What Questions Do You Use to Solve Problems?

When you solve problems, do you find that you start with one question a lot? I often ask “Why” or a question like that. Not in the sense of “How did things get this way,” but “Why do things work like this?” For me, it’s a sense of curiosity. Here’s an example.

For years, when we drove places, I did not understand the orange balls on the wires. I would ask Mark, “Why are there orange balls on the wires?” The problem is that once we arrived, I never looked up the orange balls.

Finally, Mark discovered the truth, and told me. I almost wish he had concocted a whopper like the Family Secret Revealed (no longer valid link). But the whopper is something more that I would do.
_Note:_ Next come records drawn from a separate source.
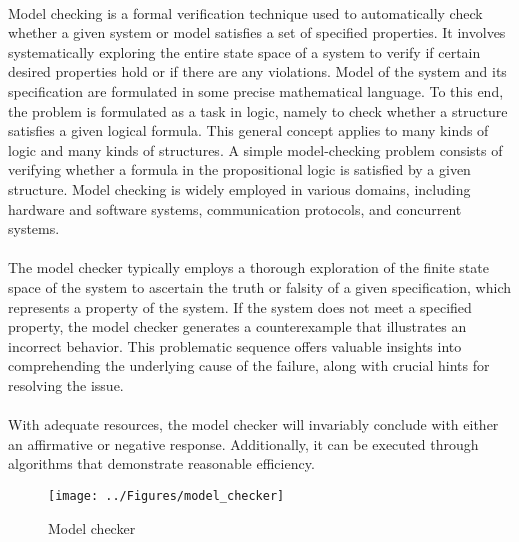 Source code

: \paragraph*{}
Model checking is a formal verification technique used to automatically check whether a given system or model satisfies a set of specified properties. It involves systematically exploring the entire state space of a system to verify if certain desired properties hold or if there are any violations. Model of the system and its specification are formulated in some precise mathematical language. To this end, the problem is formulated as a task in logic, namely to check whether a structure satisfies a given logical formula. This general concept applies to many kinds of logic and many kinds of structures. A simple model-checking problem consists of verifying whether a formula in the propositional logic is satisfied by a given structure. Model checking is widely employed in various domains, including hardware and software systems, communication protocols, and concurrent systems.
\paragraph*{}
The model checker typically employs a thorough exploration of the finite state space of the system to ascertain the truth or falsity of a given specification, which represents a property of the system. If the system does not meet a specified property, the model checker generates a counterexample that illustrates an incorrect behavior. This problematic sequence offers valuable insights into comprehending the underlying cause of the failure, along with crucial hints for resolving the issue.
\paragraph*{}
With adequate resources, the model checker will invariably conclude with either an affirmative or negative response. Additionally, it can be executed through algorithms that demonstrate reasonable efficiency.
\begin{figure}[h]
	\centering
	\texttt{[image: ../Figures/model\_checker]}
	\caption{Model checker}
	\label{fig:modelchecker}
\end{figure}
\pagebreak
If you need an answer to a question, I have one, whether or not it is correct. I always have an answer.

Mark tends to ask “What,” to understand the data. When we were trying to understand the orange ball mystery, he asked me many questions: where had I seen them, under what conditions had I seen them.

Some people like to ask to ask “When,” especially to understand if you need something by a certain time or to know if there is urgency.

Some people like to ask “Who,” to understand the people involved.

If you are solving a problem or doing an assessment, you need all of these questions. How else can you see the problem in its entirety?

What’s interesting to me is this: Where do you start with your questions? If you leave any of them out, you miss part of the problem.

If you know the 5 W’s of Journalism, the questions are: Why, How (did it happen), What, Where, When, and Who. (Yes, there are 6 questions, not 5.)

You can start with any question. Just don’t stop there. You need to fill in the rest of the picture, the rest of the story.

Let’s discuss these questions. If you looked at the wikipedia article, you noticed that I changed the order of the questions. That’s because some of the questions are open questions and some are closed.

The Why, How, and What questions are open questions. You can’t answer them with a one-word answer. You need to explain your answer. The Where, When, and Who questions are closed questions. They are fact-based, and allow you to find the data, but the data is “just the facts, ma’am.” No explanation needed.

It’s not that open questions are good and closed questions are bad. They are different. If you only asked one type of questions, you would not collect all the data. That would be unfortunate—either way.

If you only ask open questions, you don’t acquire the basic fact data. If you want police shows on TV, you notice that the cops ask the closed questions all the time. It’s a good thing. It’s those details that allow them to solve the cases. If you only ask closed questions, you don’t understand the motivations, the meaning behind why people do what they do. That’s bad, because people are such interesting, complex beings.

This week, dear adaptable problem-solvers, your question of the week is: What questions do you use to solve problems?